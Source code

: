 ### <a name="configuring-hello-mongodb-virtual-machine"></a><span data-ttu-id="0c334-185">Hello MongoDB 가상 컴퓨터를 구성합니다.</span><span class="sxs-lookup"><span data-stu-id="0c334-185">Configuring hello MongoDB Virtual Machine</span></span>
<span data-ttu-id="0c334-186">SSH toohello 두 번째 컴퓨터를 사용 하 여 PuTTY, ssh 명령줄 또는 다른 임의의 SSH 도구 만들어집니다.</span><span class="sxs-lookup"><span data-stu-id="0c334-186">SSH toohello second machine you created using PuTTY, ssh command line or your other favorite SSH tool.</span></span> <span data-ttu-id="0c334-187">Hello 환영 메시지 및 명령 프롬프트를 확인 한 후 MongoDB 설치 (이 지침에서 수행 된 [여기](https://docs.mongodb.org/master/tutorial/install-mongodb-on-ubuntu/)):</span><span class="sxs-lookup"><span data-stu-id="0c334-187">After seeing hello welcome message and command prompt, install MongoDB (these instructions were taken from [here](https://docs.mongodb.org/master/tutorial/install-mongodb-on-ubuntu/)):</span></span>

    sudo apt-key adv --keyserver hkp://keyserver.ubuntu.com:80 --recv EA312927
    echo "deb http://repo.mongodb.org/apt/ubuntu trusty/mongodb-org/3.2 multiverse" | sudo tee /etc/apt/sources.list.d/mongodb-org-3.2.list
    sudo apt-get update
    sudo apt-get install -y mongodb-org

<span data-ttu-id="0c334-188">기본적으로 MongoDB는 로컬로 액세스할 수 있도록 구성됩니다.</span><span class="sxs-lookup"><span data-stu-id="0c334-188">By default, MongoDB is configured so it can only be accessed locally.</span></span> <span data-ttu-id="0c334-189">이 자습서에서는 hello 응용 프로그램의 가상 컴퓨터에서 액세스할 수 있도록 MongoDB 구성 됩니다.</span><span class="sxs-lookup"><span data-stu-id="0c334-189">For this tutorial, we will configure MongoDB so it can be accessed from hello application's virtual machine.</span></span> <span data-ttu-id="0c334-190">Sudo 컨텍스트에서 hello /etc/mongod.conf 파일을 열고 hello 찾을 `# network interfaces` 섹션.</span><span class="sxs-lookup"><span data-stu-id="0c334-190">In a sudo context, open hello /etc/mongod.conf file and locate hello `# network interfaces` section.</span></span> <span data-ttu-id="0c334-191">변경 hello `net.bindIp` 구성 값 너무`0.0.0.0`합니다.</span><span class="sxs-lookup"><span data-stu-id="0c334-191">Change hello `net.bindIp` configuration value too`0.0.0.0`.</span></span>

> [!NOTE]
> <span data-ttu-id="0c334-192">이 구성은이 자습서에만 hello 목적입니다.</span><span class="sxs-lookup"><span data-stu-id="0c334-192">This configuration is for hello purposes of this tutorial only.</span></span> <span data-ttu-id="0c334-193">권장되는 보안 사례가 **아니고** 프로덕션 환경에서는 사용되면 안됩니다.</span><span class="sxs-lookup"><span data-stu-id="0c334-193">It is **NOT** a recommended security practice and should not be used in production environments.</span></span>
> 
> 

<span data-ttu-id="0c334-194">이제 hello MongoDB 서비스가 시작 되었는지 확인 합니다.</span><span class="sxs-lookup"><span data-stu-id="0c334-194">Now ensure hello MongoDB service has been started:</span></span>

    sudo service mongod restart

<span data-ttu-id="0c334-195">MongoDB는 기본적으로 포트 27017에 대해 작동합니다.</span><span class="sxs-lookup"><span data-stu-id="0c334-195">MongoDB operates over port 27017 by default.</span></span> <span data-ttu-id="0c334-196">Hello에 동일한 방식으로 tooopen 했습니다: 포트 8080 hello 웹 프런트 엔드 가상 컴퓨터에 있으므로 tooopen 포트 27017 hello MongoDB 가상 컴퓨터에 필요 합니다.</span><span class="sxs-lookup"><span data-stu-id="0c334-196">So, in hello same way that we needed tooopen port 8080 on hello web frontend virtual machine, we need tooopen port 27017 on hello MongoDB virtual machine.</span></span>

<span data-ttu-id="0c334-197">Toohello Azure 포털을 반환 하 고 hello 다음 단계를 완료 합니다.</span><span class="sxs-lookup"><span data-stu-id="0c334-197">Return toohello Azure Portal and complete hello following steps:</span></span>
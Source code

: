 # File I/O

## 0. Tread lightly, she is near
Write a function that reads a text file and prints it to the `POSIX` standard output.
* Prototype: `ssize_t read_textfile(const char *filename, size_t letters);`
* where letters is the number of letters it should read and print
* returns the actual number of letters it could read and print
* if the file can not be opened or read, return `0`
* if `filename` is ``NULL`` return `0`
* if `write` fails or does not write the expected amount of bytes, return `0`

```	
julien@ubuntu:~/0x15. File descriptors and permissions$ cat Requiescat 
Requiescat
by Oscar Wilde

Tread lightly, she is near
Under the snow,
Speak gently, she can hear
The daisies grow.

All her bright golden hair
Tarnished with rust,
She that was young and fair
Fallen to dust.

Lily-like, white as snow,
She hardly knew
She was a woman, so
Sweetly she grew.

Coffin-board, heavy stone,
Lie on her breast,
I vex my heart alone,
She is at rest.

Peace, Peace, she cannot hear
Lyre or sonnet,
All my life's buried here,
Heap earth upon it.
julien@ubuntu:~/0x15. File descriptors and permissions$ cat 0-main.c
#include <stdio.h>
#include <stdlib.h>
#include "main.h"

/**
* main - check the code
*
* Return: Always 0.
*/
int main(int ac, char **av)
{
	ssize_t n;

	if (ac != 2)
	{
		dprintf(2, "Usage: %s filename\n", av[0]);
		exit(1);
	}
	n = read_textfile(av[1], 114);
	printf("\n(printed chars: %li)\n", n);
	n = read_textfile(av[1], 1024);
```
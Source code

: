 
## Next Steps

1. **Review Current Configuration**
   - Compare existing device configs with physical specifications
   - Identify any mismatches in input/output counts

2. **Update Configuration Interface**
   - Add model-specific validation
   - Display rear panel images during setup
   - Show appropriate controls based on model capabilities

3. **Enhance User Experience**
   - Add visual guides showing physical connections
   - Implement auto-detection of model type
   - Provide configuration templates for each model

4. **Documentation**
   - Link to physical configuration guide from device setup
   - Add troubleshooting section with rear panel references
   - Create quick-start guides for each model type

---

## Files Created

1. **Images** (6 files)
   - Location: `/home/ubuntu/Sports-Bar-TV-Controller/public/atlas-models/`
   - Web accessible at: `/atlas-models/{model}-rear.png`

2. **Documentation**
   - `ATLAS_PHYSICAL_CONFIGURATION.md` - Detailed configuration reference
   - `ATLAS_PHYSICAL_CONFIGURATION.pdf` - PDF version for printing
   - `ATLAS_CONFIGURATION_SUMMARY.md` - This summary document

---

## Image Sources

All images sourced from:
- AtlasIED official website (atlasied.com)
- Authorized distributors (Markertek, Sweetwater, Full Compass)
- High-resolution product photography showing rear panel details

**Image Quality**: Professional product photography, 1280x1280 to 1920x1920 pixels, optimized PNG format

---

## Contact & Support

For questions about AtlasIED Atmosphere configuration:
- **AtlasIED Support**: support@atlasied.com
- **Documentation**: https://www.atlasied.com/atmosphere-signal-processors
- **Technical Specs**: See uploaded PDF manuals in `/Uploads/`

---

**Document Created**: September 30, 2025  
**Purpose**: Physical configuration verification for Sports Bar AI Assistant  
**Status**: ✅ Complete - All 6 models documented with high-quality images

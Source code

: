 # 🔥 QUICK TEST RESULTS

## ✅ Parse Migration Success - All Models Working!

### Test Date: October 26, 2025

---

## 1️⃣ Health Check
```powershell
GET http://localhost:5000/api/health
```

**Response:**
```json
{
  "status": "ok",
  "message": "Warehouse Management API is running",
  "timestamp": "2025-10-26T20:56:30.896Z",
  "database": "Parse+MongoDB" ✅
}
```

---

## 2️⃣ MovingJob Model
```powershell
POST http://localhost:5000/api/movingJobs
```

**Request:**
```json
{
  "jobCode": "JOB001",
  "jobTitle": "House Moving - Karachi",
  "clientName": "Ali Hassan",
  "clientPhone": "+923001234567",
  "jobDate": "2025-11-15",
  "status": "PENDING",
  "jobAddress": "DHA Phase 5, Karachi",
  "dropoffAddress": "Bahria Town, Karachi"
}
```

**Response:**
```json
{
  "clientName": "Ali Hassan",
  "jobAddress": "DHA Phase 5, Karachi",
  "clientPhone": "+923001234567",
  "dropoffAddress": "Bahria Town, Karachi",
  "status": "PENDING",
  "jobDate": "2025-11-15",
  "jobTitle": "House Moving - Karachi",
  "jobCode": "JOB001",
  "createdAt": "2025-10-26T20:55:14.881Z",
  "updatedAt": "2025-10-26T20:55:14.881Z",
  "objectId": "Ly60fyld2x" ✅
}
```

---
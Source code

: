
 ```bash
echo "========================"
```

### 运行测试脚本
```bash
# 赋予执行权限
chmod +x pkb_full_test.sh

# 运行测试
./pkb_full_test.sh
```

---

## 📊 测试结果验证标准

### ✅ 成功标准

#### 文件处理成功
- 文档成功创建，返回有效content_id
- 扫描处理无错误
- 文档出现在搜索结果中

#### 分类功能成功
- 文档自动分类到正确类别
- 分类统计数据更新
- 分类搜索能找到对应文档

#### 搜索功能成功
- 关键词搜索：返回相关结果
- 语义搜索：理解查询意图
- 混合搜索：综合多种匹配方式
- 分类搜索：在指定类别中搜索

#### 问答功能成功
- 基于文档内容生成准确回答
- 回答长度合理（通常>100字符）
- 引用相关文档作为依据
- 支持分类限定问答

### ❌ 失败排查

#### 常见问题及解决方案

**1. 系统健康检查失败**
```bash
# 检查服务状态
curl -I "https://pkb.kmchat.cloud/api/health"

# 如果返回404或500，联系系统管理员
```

_ _ _ _ _ _ _

WHAT THE EXERCISE ASKS: Starting with the line with "1. **Images** (6 files)" above and going on through the line with "- AtlasIED official website (atlasied.com)", transcribe every line exactly, both ends included, and add nothing.

FINISHED TASK:
1. **Images** (6 files)
   - Location: `/home/ubuntu/Sports-Bar-TV-Controller/public/atlas-models/`
   - Web accessible at: `/atlas-models/{model}-rear.png`

2. **Documentation**
   - `ATLAS_PHYSICAL_CONFIGURATION.md` - Detailed configuration reference
   - `ATLAS_PHYSICAL_CONFIGURATION.pdf` - PDF version for printing
   - `ATLAS_CONFIGURATION_SUMMARY.md` - This summary document

---

## Image Sources

All images sourced from:
- AtlasIED official website (atlasied.com)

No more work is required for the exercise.